Homilia no XXIX Domingo Comum A 2023
1. Volta à carga o tema… da carga fiscal! Também, no tempo de Jesus, metade do orçamento era para pagar impostos, ainda por cima, a uma potência estrangeira! Por isso, a pergunta dos fariseus e herodianos, feita a Jesus, depois de uns elogios mafiosos, é uma espécie de cilada, estudada e matreira, de quem estende um tapete rolante, para apanhar Jesus e O fazer escorregar e cair no que dissesse! Se Jesus dissesse ‘sim’ seria acusado de colaborar com o poder romano e deixaria de ser a esperança de quem via n’Ele um Messias libertador. Se dissesse ‘não’ estaria à perna com o poder político romano, que O acusaria de dissidente e agitador. Preso por ter moeda, preso por não ter!
2. Mas Jesus, que lhes conhecia a malícia, fê-los tirar do bolso a moeda que usavam, onde estava inscrita a imagem de Tibério, coroado de grinaldas, como filho de um deus. Ora, o uso das imagens era proibido pelo 1.º e 2.º mandamentos. E, deste modo, os fariseus entram em clara contradição. Depois, Jesus deu aquela resposta, que fez história na história da gente: «Dai a César o que é de César e a Deus o que é de Deus». Ou, se quisermos ser mais rigorosos na tradução: “devolvei então as coisas de César a César e as coisas de Deus a Deus». Que significa isto?
2.1. Devolver a César o que é de Césarsignifica que a César, isto é, ao Estado é devida a distribuição do dinheiro, que faz girar a economia e do qual é preciso retirar uma parte a cada um para o bem de todos. Significa que a César, isto é, àqueles que têm o poder de governar, devemos respeito e colaboração, mas não uma vénia ou um culto. Significa também exercermos a nossa cidadania, isto é, darmos tudo por tudo pela dignidade da pessoa humana, por um mundo melhor. Significa vivermos a alegria do serviço, colaborarmos nas associações, nos partidos, nas autarquias, nas discussões públicas, procurando o bem comum. É nosso dever. É nossa salvação!
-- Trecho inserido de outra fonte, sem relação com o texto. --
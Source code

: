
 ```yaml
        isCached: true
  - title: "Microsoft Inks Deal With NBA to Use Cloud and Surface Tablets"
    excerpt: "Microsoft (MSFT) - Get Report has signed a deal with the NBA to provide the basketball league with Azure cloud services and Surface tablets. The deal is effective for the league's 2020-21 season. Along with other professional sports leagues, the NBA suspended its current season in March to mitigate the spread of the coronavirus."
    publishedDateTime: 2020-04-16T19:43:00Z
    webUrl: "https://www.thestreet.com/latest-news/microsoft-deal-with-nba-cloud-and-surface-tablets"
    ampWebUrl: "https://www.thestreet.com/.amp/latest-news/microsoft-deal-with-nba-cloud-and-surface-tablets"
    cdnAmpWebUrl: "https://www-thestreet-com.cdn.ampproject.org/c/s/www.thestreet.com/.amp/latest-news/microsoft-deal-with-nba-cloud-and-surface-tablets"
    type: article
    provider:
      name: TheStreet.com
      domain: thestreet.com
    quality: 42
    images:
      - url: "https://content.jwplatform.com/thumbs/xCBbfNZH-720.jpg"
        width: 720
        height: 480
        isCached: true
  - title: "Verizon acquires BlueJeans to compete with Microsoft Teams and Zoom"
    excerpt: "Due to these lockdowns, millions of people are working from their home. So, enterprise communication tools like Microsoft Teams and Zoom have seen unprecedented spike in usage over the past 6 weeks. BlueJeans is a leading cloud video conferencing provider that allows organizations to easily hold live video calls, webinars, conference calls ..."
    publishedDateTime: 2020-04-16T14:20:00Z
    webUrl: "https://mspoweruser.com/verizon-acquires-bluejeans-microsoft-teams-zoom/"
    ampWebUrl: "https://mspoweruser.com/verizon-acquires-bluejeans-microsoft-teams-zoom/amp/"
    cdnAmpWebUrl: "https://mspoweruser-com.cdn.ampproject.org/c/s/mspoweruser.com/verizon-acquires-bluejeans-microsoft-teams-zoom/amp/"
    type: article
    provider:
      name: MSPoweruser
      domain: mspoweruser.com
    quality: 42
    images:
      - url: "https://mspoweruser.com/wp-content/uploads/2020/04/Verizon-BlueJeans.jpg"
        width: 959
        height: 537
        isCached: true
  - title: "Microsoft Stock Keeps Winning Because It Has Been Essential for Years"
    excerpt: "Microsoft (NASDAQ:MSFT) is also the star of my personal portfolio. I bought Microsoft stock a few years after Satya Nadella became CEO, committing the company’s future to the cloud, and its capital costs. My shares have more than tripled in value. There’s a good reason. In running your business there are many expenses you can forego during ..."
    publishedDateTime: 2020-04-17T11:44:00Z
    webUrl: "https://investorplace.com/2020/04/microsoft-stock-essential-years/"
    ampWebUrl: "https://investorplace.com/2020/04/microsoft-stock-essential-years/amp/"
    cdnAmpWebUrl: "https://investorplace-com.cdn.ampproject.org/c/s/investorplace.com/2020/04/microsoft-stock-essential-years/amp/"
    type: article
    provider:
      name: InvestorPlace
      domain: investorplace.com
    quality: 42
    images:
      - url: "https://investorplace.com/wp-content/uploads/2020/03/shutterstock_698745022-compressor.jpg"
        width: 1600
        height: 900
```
2.2. Mas Jesus vai mais longe. E fala, por assim dizer, dos direitos de Deus: “Devolvei a Deus o que é de Deus”. Significa que só Deus merece por inteiro a nossa vida. É Deus a fonte da nossa vida. A Ele devemos e nos devemos inteiramente. E nenhuma moeda o pode pagar. O valor da dignidade da pessoa humana, criada à imagem e semelhança de Deus (Gn 1,26-27), não é negociável a nenhum título ou preço. Mas isto também significa que nenhum homem, nenhuma mulher, pode ocupar o lugar de Deus. Disse-o claramente o Papa Francisco, ao justificar o título “Louvai a Deus” (Laudate Deum)da sua recente Exortação Apostólica sobre a crise climática: “Um ser humano que pretenda tomar o lugar de Deus torna-se o pior perigo para si mesmo” (Papa Francisco, Laudate Deum, n.º 73), para os outros e para o mundo. Isto significa que eu próprio tenho de vencer a tentação de me tornar um deus, de me impor como centro do mundo, adorado e servido pelos outros.
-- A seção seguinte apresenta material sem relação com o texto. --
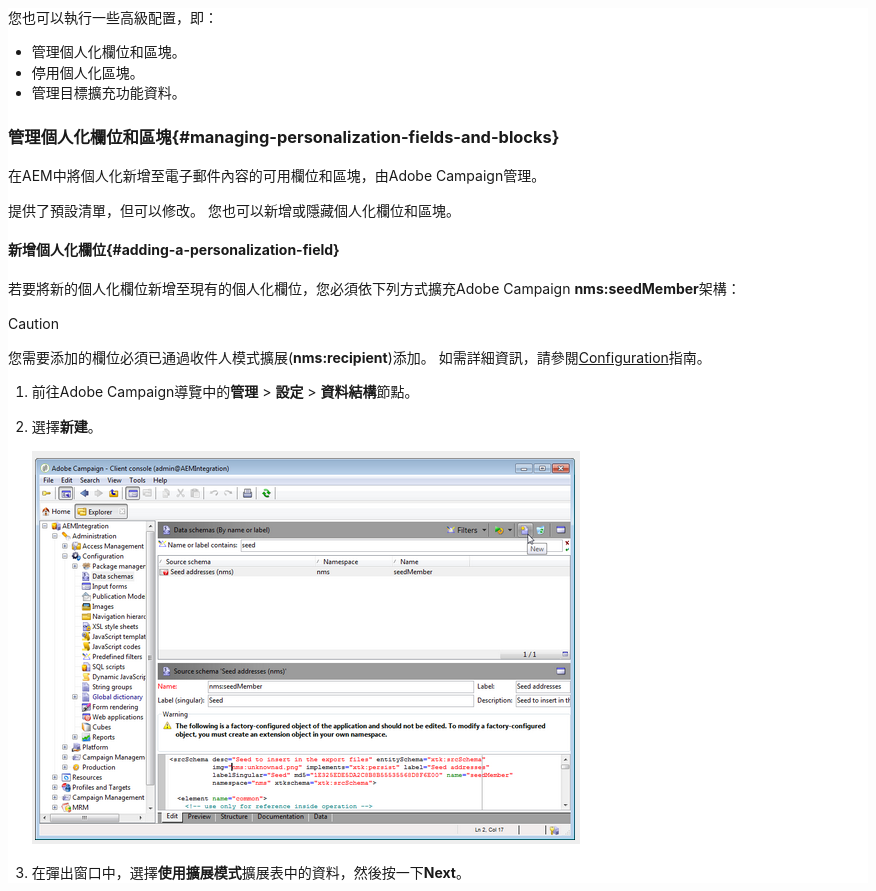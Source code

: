 您也可以執行一些高級配置，即：

* 管理個人化欄位和區塊。
* 停用個人化區塊。
* 管理目標擴充功能資料。

### 管理個人化欄位和區塊{#managing-personalization-fields-and-blocks}

在AEM中將個人化新增至電子郵件內容的可用欄位和區塊，由Adobe Campaign管理。

提供了預設清單，但可以修改。 您也可以新增或隱藏個人化欄位和區塊。

#### 新增個人化欄位{#adding-a-personalization-field}

若要將新的個人化欄位新增至現有的個人化欄位，您必須依下列方式擴充Adobe Campaign **nms:seedMember**&#x200B;架構：

>[!CAUTION]
您需要添加的欄位必須已通過收件人模式擴展(**nms:recipient**)添加。 如需詳細資訊，請參閱[Configuration](https://docs.campaign.adobe.com/doc/AC6.1/en/CFG_Editing_schemas_Editing_schemas.html)指南。

1. 前往Adobe Campaign導覽中的&#x200B;**管理** > **設定** > **資料結構**&#x200B;節點。
1. 選擇&#x200B;**新建**。

   ![chlimage_1-144](assets/chlimage_1-144.png)

1. 在彈出窗口中，選擇&#x200B;**使用擴展模式**&#x200B;擴展表中的資料，然後按一下&#x200B;**Next**。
3. Neste Dia Mundial das Missões, rezamos por tantas vidas que, precisamente por serem devolvidas a Deus, voltadas para Ele, se tornaram vidas dadas e sacrificadas pelos irmãos. Tantas vidas missionárias, aquém e além-mar, que por serem pertença exclusiva do Senhor, se entregaram inteiramente ao desenvolvimento integral das pessoas e dos povos. Deus e a pessoa humana são, na verdade, as duas faces da mesma moeda. Perguntemo-nos, em jeito de exame de consciência missionária: a minha entrega a Deus e à missão é uma parte ou um ornamento da minha vida? Ou tem a marca da entrega total? Devolvo a Deus tudo o que sou e tenho? Ou apenas uma parte de mim e do que me sobra? Sirvo a comunidade para a maior glória de Deus e para o bem comum? Ou sirvo-me da missão para a minha promoção pessoal? A minha vida gravita no íntimo de Deus e à volta dos outros ou gira em torno de mim mesmo?
Irmãos e irmãs: a Eucaristia, celebrada no Dia do Senhor, destina-se a devolver a Deus tudo o que d’Ele recebemos. Professemos, hoje, com a celebração e a vida, que só Deus é o Senhor. Só a Ele toda a honra, glória e louvor!